DATA LISTING
┌──
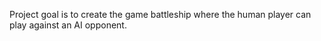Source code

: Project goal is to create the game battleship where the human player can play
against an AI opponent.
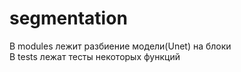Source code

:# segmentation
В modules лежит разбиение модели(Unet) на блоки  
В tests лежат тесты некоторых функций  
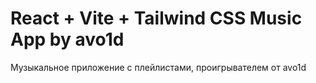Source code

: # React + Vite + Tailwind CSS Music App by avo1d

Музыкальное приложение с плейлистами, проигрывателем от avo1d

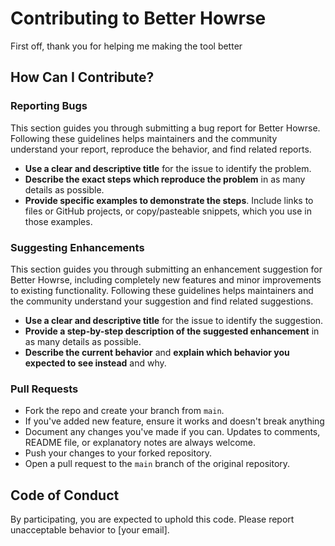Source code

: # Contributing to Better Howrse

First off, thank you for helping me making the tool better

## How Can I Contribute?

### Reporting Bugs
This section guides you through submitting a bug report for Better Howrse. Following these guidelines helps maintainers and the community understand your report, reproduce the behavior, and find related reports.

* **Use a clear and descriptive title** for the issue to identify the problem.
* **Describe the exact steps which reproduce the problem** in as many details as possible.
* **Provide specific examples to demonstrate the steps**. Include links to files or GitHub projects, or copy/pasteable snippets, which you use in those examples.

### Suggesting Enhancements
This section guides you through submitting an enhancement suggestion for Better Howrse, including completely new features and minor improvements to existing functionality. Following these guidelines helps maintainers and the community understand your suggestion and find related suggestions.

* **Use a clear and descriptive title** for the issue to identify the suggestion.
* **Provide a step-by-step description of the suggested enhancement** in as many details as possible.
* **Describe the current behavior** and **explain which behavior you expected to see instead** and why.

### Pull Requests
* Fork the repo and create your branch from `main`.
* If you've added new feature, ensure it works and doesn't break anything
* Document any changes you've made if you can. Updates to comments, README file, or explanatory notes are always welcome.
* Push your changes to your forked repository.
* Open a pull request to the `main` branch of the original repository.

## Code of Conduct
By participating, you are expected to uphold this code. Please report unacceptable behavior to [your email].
└──
┌──
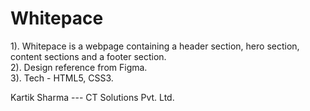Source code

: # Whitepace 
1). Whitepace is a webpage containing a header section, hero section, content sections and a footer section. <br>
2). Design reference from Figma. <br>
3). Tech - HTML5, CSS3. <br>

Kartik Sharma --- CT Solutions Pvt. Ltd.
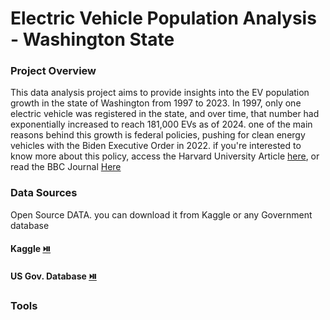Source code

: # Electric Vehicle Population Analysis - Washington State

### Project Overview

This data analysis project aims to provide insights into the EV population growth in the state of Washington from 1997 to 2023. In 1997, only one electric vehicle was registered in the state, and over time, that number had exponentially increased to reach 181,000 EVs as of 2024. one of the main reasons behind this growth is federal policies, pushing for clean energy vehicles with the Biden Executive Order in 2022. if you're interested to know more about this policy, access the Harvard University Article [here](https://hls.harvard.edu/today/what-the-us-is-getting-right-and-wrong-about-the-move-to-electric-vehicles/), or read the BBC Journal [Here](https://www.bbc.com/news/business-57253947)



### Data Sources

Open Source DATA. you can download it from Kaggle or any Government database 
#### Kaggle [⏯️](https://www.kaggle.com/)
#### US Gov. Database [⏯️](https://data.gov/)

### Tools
└──
┌──
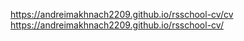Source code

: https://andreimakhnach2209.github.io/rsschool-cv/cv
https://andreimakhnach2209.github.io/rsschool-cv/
└──
Every line above from the line with "This section guides you through submitting an" to the line with "identify the suggestion.", both included, must be reproduced exactly, and no other line may appear.

This section guides you through submitting an enhancement suggestion for Better Howrse, including completely new features and minor improvements to existing functionality. Following these guidelines helps maintainers and the community understand your suggestion and find related suggestions.

* **Use a clear and descriptive title** for the issue to identify the suggestion.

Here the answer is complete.